On Jan 21, 2020, at 14:30, Chris Angelico <ros...@gmail.com> wrote:
>
> On Wed, Jan 22, 2020 at 9:17 AM Andrew Barnert <abar...@yahoo.com> wrote:
>>
>>> On Jan 21, 2020, at 12:29, Chris Angelico <ros...@gmail.com> wrote:
>>>
>>> For non-dataclass classes, it would be extremely helpful to have an
>>> easy helper function available:
>>>
>>> class Spam:
>>> def __repr__(self):
>>> return reprlib.kwargs(self, ["quality", "recipe", "ham"])
>>>
>>> The implementation for this function would be very similar to what
>>> dataclasses already do:
>>>
>>> # in reprlib.py
>>> def kwargs(obj, attrs):
>>> attrs = [f"{a}={getattr(obj, a)!r}" for a in attrs]
>>> return f"{obj.__class__.__qualname__}({", ".join(attrs)})"
>>>
>>> A similar function for positional args would be equally easy.
>>
>> I like this, but I think it’s still more complex than it needs to be for 80% of the cases (see below)
>
> IMO that's not a problem. The implementation of reprlib.kwargs() is
> allowed to be complex, since it's buried away as, well, implementation
> details. As long as it's easy to call, that's all that matters.
Sorry, I didn’t mean the implementation, I meant the interface. You shouldn’t have to specify the names in simple cases, and there are no correct names to specify in more complicated cases, and the range in which names are useful but also necessary seems pretty narrow.
Even this example can’t work with your kwargs function:
class Spam
def __init__(self, x):
self._x = x
def __repr__(self):
return kwargs(self, '_x'.split()) # or 'x'.split()
You want the repr to be `Spam(x=3)`, but there’s no way to get that. If you use _x you get `Spam(_x=3)`, which is wrong; if you use x you get an AttributeError, which nobody wants from repr.

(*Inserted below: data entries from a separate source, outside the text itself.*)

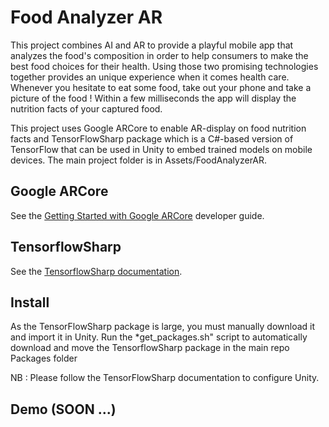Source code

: Food Analyzer AR 
===========================
This project combines AI and AR to provide a playful mobile app that analyzes the food's composition in order
to help consumers to make the best food choices for their health. Using those two promising technologies together provides an unique experience when it comes health care. Whenever you hesitate to eat some food, take out your phone and take a picture of the food ! Within a few milliseconds the app will display the nutrition facts of your captured food.

This project uses Google ARCore to enable AR-display on food nutrition facts and TensorFlowSharp package which is a C#-based version of TensorFlow that can be used in Unity to embed trained models on mobile devices. The main project folder is in Assets/FoodAnalyzerAR.


## Google ARCore

See the [Getting Started with Google ARCore](//developers.google.com/ar/develop/unity/getting-started) developer guide.


## TensorflowSharp

See the [TensorflowSharp documentation](//https://github.com/llSourcell/Unity_ML_Agents/blob/master/docs/Using-TensorFlow-Sharp-in-Unity-(Experimental).md).

## Install
As the TensorFlowSharp package is large, you must manually download it and import it in Unity.
Run the *get_packages.sh" script to automatically download and move the TensorflowSharp package in the main repo Packages folder

NB : Please follow the TensorFlowSharp documentation to configure Unity.


## Demo (SOON ...)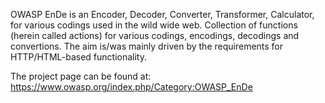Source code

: OWASP EnDe is an Encoder, Decoder, Converter, Transformer, Calculator, for various codings used in the wild wide web. Collection of functions (herein called actions) for various codings, encodings, decodings and convertions. The aim is/was mainly driven by the requirements for HTTP/HTML-based functionality.

The project page can be found at: https://www.owasp.org/index.php/Category:OWASP_EnDe
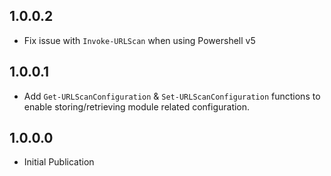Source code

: ## 1.0.0.2
- Fix issue with `Invoke-URLScan` when using Powershell v5

## 1.0.0.1
- Add `Get-URLScanConfiguration` & `Set-URLScanConfiguration` functions to enable storing/retrieving module related configuration.

## 1.0.0.0
- Initial Publication




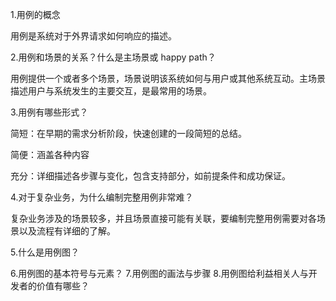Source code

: 1.用例的概念

用例是系统对于外界请求如何响应的描述。

2.用例和场景的关系？什么是主场景或 happy path？

用例提供一个或者多个场景，场景说明该系统如何与用户或其他系统互动。主场景描述用户与系统发生的主要交互，是最常用的场景。

3.用例有哪些形式？

简短：在早期的需求分析阶段，快速创建的一段简短的总结。

简便：涵盖各种内容

充分：详细描述各步骤与变化，包含支持部分，如前提条件和成功保证。

4.对于复杂业务，为什么编制完整用例非常难？

复杂业务涉及的场景较多，并且场景直接可能有关联，要编制完整用例需要对各场景以及流程有详细的了解。

5.什么是用例图？

6.用例图的基本符号与元素？
7.用例图的画法与步骤
8.用例图给利益相关人与开发者的价值有哪些？
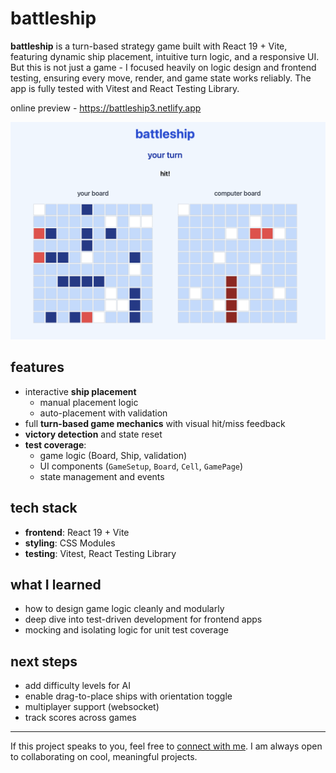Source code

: # battleship

**battleship** is a turn-based strategy game built with React 19 + Vite, featuring dynamic ship placement, intuitive turn logic, and a responsive UI. But this is not just a game - I focused heavily on logic design and frontend testing, ensuring every move, render, and game state works reliably. The app is fully tested with Vitest and React Testing Library.

online preview - https://battleship3.netlify.app

<p align="center">
  <img src="./public/battleship.png" alt="battleship screenshot" width="700"/>
</p>

## features

- interactive **ship placement**
  - manual placement logic
  - auto-placement with validation
- full **turn-based game mechanics** with visual hit/miss feedback
- **victory detection** and state reset
- **test coverage**:
  - game logic (Board, Ship, validation)
  - UI components (`GameSetup`, `Board`, `Cell`, `GamePage`)
  - state management and events

## tech stack

- **frontend**: React 19 + Vite
- **styling**: CSS Modules
- **testing**: Vitest, React Testing Library

## what I learned

- how to design game logic cleanly and modularly
- deep dive into test-driven development for frontend apps
- mocking and isolating logic for unit test coverage

## next steps

- add difficulty levels for AI
- enable drag-to-place ships with orientation toggle
- multiplayer support (websocket)
- track scores across games

---

If this project speaks to you, feel free to [connect with me](https://github.com/ssendns). I am always open to collaborating on cool, meaningful projects.
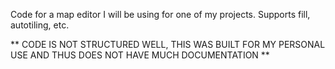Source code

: Code for a map editor I will be using for one of my projects. Supports fill, autotiling, etc.

** CODE IS NOT STRUCTURED WELL, THIS WAS BUILT FOR MY PERSONAL USE AND THUS DOES NOT HAVE MUCH DOCUMENTATION **

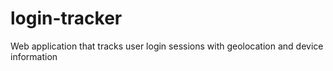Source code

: # login-tracker
Web application that tracks user login sessions with geolocation and device information
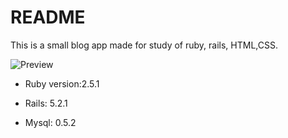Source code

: # README

This is a small blog app made for study of ruby, rails, HTML,CSS.


![Preview](https://user-images.githubusercontent.com/59718593/72138056-4cebf380-33cf-11ea-8ed4-e63977b21134.gif)


* Ruby version:2.5.1

* Rails: 5.2.1

* Mysql: 0.5.2
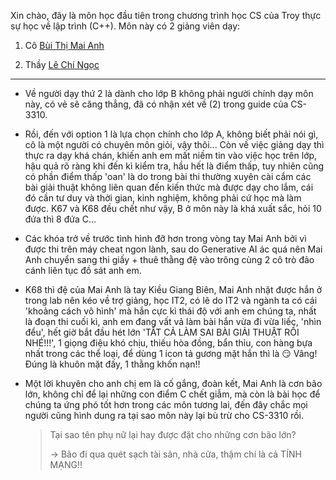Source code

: Xin chào, đây là môn học đầu tiên trong chương trình học CS của Troy thực sự học về lập trình (C++). Môn này có 2 giảng viên dạy:

1. Cô [Bùi Thị Mai Anh](https://soict.hust.edu.vn/ts-bui-thi-mai-anh.html) 

2. Thầy [Lê Chí Ngọc](https://fami.hust.edu.vn/giang-vien/?name=ngoclc)

---

- Về người dạy thứ 2 là dành cho lớp B không phải người chính dạy môn này, có vẻ sẽ căng thẳng, đã có nhận xét về (2) trong guide của CS-3310.

- Rồi, đến với option 1 là lựa chọn chính cho lớp A, không biết phải nói gì, cô là một người có chuyên môn giỏi, vậy thôi... Còn về việc giảng dạy thì thực ra dạy khá chán, khiến anh em mất niềm tin vào việc học trên lớp, hậu quả rõ ràng khi đến kì kiểm tra, hầu hết là điểm thấp, tuy nhiên cũng có phần điểm thấp 'oan' là do trong bài thi thường xuyên cài cắm các bài giải thuật không liên quan đến kiến thức mà được dạy cho lắm, cái đó cần tư duy và thời gian, kinh nghiệm, không phải cứ học mà làm được. K67 và K68 đều chết như vậy, B ở môn này là khá xuất sắc, hỏi 10 đứa thì 8 đứa C... 

- Các khóa trở về trước tình hình đỡ hơn trong vòng tay Mai Anh bởi vì được thi trên máy cheat ngon lành, sau do Generative AI ác quá nên Mai Anh chuyển sang thi giấy + thuê thằng đệ vào trông cùng 2 cô trò đảo cánh liên tục đồ sát anh em.

- K68 thì đệ của Mai Anh là tay Kiều Giang Biên, Mai Anh nhặt được hắn ở trong lab nên kéo về trợ giảng, học IT2, có lẽ do IT2 và ngành ta có cái 'khoảng cách vô hình' mà hắn cực kì thái độ với anh em chúng ta, nhất là đoạn thi cuối kì, anh em đang vất vả làm bài hắn vừa đi vừa liếc, 'nhìn đểu', hết giờ bắt đầu hét lớn 'TẤT CẢ LÀM SAI BÀI GIẢI THUẬT RỒI NHÉ!!!', 1 giọng điệu khó chịu, thiếu hòa đồng, bẩn thỉu, con hàng bựa nhất trong các thể loại, để dùng 1 icon tả gương mặt hắn thì là 😏 Vâng! Đúng là khuôn mặt đấy, 1 thằng khốn nạn!! 

- Một lời khuyên cho anh chị em là cố gắng, đoàn kết, Mai Anh là cơn bão lớn, không chỉ để lại những con điểm C chết giẫm, mà còn là bài học để chúng ta ứng phó tốt hơn trong các môn tương lai, đến đây chắc mọi người cũng hình dung ra tại sao môn này lại bù trừ cho CS-3310 rồi.
  
  > Tại sao tên phụ nữ lại hay được đặt cho những cơn bão lớn?
  > 
  > -> Bão đi qua quét sạch tài sản, nhà cửa, thậm chí là cả TÍNH MẠNG!!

>> while for the other 20%, I think it might make it too easy to get things wrong.
>
> Hmm. I kept it completely explicit - it will generate a repr that
> shows the exact attributes listed (and personally, I'd often write it
> as "quality recipe ham".split()),
Right, but that’s exactly what makes it easy to get wrong. If I add a new param and attribute with a default value and don’t remember to also add it to the repr, I’m now silently generating reprs that look right but aren’t. If I have an attribute that’s computed and include it in repr by accident, likewise.
>>> Bikeshedding opportunity: Should it be legal to omit the attrs
>>> parameter, and have it use __slots__ or fall back to dir(obj) ?
>>
>> This makes things even more dangerous. It’s very common for classes to have attributes that aren’t part of the constructor call, or constructor params that aren’t attributes, and this would give you the wrong answer.
>>
>> It would be nice if there were a safe way to get the constructor-call-style repr. And I think there might be for 80% of the types—and the rest can specify it manually and take the risk of getting it wrong, probably.
>>
>> One option is the pickle/copy protocol. If the type uses one of the newargs methods, you can use that to get the constructor arguments; if it uses one of the other pickling methods (or can’t be pickled), this just doesn’t work.
>>
>> You could also look at the inspect.signature of __init__ and/or __new__. If every param has an attribute with the same name, use that; otherwise, this doesn’t work.
>>
>> And if none of the automatic ways worked and you tried to use them anyway, you get an error.
>
> This is definitely getting into the realm of magic.
I don’t think getnewargs is any more magical than dir is—and it’s correct, and ties into a protocol already used for two other things in Python.
> The question is,
> is it worth the convenience? I'd be +0.25 for the magic.
I think it is. The real problem that makes people not bother to write proper reprs is not wanting to list all the damn parameters that you already listed three times each in init a fourth time. It’s not like it’s hard to write the f-string, it’s just tedious. And easy to get wrong. And without magic, this only makes both problems a little better instead of actually solving them—you still have to list all those names a fourth time and you can still easily get it wrong.
> Also, that
> can always be added in the future. If the explicit-list-of-attributes
> form is useful but too fiddly, it would be possible to add a stated
> default of "figure it out by magic", and then the exact magic can be
> redefined at will.
I don’t think you can document something as “magic” and redefine it from version to version in Python without worrying about breaking lots of existing code.
But that’s a good argument for putting this on PyPI first, where we can redefine it at will, and when we finally get it right (assuming people are using it, and there are no popular alternatives), then it can go into the stdlib to die as part of reprlib forever.